[Collected data]
--------------------

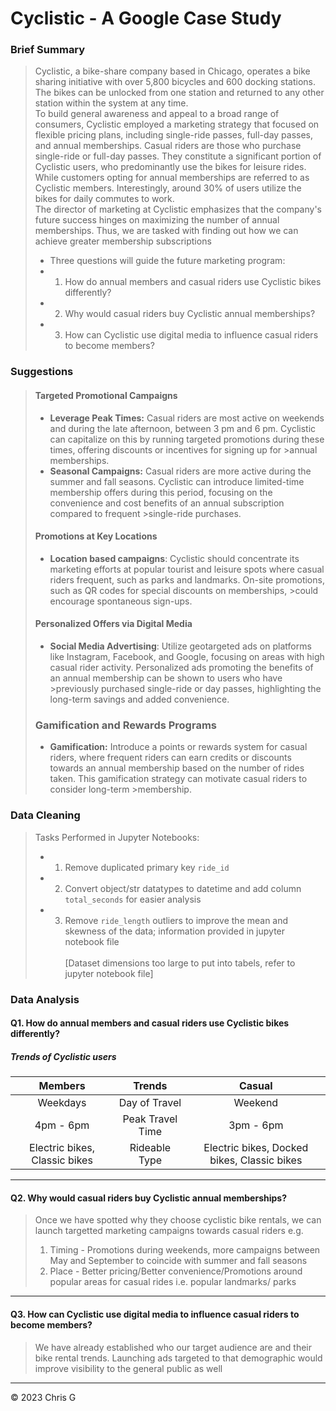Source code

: # Cyclistic - A Google Case Study

### Brief Summary
>Cyclistic, a bike-share company based in Chicago, operates a bike sharing initiative with over 5,800 bicycles and 600 docking stations. The bikes can be unlocked from one station and returned to any other station within the system at any time.<br>
To build general awareness and appeal to a broad range of consumers, Cyclistic employed a marketing strategy that focused on flexible pricing plans, including single-ride passes, full-day passes, and annual memberships. Casual riders are those who purchase single-ride or full-day passes. They constitute a significant portion of Cyclistic users, who predominantly use the bikes for leisure rides. While customers opting for annual memberships are referred to as Cyclistic members. Interestingly, around 30% of users utilize the bikes for daily commutes to work.<br>
The director of marketing at Cyclistic emphasizes that the company's future success hinges on maximizing the number of annual memberships. Thus, we are tasked with finding out how we can achieve greater membership subscriptions
>* Three questions will guide the future marketing program:
>* 1. How do annual members and casual riders use Cyclistic bikes differently?
>* 2. Why would casual riders buy Cyclistic annual memberships?
>* 3. How can Cyclistic use digital media to influence casual riders to become members?

### Suggestions
> #### Targeted Promotional Campaigns
>- **Leverage Peak Times:** Casual riders are most active on weekends and during the late afternoon, between 3 pm and 6 pm. Cyclistic can capitalize on this by running targeted promotions during these times, offering discounts or incentives for signing up for >annual memberships.
>- **Seasonal Campaigns:** Casual riders are more active during the summer and fall seasons. Cyclistic can introduce limited-time membership offers during this period, focusing on the convenience and cost benefits of an annual subscription compared to frequent >single-ride purchases.
>
> #### Promotions at Key Locations
>- **Location based campaigns**: Cyclistic should concentrate its marketing efforts at popular tourist and leisure spots where casual riders frequent, such as parks and landmarks. On-site promotions, such as QR codes for special discounts on memberships, >could encourage spontaneous sign-ups.
>
> #### Personalized Offers via Digital Media
>- **Social Media Advertising**: Utilize geotargeted ads on platforms like Instagram, Facebook, and Google, focusing on areas with high casual rider activity. Personalized ads promoting the benefits of an annual membership can be shown to users who have >previously purchased single-ride or day passes, highlighting the long-term savings and added convenience.
> ### Gamification and Rewards Programs
>- **Gamification:** Introduce a points or rewards system for casual riders, where frequent riders can earn credits or discounts towards an annual membership based on the number of rides taken. This gamification strategy can motivate casual riders to consider long-term >membership.

### Data Cleaning
> Tasks Performed in Jupyter Notebooks:
>* 1. Remove duplicated primary key `ride_id`
>* 2. Convert object/str datatypes to datetime and add column `total_seconds` for easier analysis
>* 3. Remove `ride_length` outliers to improve the mean and skewness of the data; information provided in jupyter notebook file <br><br>
> [Dataset dimensions too large to put into tabels, refer to jupyter notebook file]


### Data Analysis
#### Q1. How do annual members and casual riders use Cyclistic bikes differently?
##### Trends of Cyclistic users <br>

|Members|Trends|Casual|
|:----:|:----:|:----:|
|Weekdays|Day of Travel|Weekend|
|4pm - 6pm|Peak Travel Time|3pm - 6pm|
|Electric bikes, Classic bikes|Rideable Type| Electric bikes, Docked bikes, Classic bikes|
---
#### Q2. Why would casual riders buy Cyclistic annual memberships?
> Once we have spotted why they choose cyclistic bike rentals, we can launch targetted marketing campaigns towards casual riders e.g.
> 1. Timing - Promotions during weekends, more campaigns between May and September to coincide with summer and fall seasons
> 2. Place - Better pricing/Better convenience/Promotions around popular areas for casual rides i.e. popular landmarks/ parks
---
#### Q3. How can Cyclistic use digital media to influence casual riders to become members?
> We have already established who our target audience are and their bike rental trends. Launching ads targeted to that demographic would improve visibility to the general public as well <br> 
---
<p>&copy; 2023 Chris G </p>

--------------------

Problem description
In the entries above, identify every line with the string "general".

Completed exercise
To build general awareness and appeal to a broad range of consumers, Cyclistic employed a marketing strategy that focused on flexible pricing plans, including single-ride passes, full-day passes, and annual memberships. Casual riders are those who purchase single-ride or full-day passes. They constitute a significant portion of Cyclistic users, who predominantly use the bikes for leisure rides. While customers opting for annual memberships are referred to as Cyclistic members. Interestingly, around 30% of users utilize the bikes for daily commutes to work.<br>
> We have already established who our target audience are and their bike rental trends. Launching ads targeted to that demographic would improve visibility to the general public as well <br> 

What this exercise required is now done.